Report on synthetic biology public dialogue

21 June 2010

The Biotechnology and Biological Sciences Research Council (BBSRC), together with the Engineering and Physical Sciences Research Council (EPSRC) initiated a project last year to develop a dialogue with the public regarding their concerns and aspirations in the emerging field of synthetic biology. They have now published a report on the findings from a series of public workshops and stakeholder interviews on the on the science and issues surrounding synthetic biology (see press release) and will use the findings to inform their strategic plans on funding and policy in this area.

The process initially involved interviews with various stakeholders such as consumers, scientists, religious groups, industry and regulators in order to provide some background and inform the workshops. They were asked about the field as well as potential applications and ethical consideration. Three workshops then explored different aspects of synthetic biology; the first explored views on science and technology, the second views on synthetic biology and how this is funded and regulated and the final workshop explored specific applications of synthetic biology. The discussions encompassed a number of applications of synthetic biology including medical, energy, environmental and food. Areas for future dialogues were also identified.

In general, the findings of these workshops showed that there was support for synthetic biology; especially if it can help address current concerns such as the energy crisis and treatment of diseases.
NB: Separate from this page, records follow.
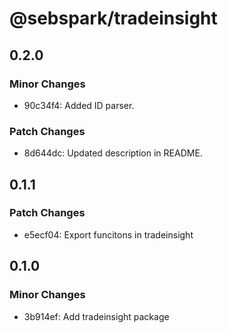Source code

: # @sebspark/tradeinsight

## 0.2.0

### Minor Changes

- 90c34f4: Added ID parser.

### Patch Changes

- 8d644dc: Updated description in README.

## 0.1.1

### Patch Changes

- e5ecf04: Export funcitons in tradeinsight

## 0.1.0

### Minor Changes

- 3b914ef: Add tradeinsight package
However, the acceptability of research was dependant on how much progress could be made in each application area. There were concerns about control of biological organisms, who benefits, health or environmental impacts, misuse and governance. A number of conclusions were reached as to how to regulate innovation, the unique nature of this field and developing the capabilities of scientists to think through responsibilities. It was felt that continued dialogue was needed in order ensure that different stakeholder views are considered and incorporated into developing practices.

The recent report of the creation of a bacterial cell controlled by a synthetic genome (see previous news) has also stimulated a lot of debate in this field and lead to a hearing in the US Congress (see Reuters news). Although the hearing concluded that there are no immediate security, environmental or ethical concerns arising from developments in this field, there is some concern from researchers about the impact of regulations and patents in this field (see BBC news).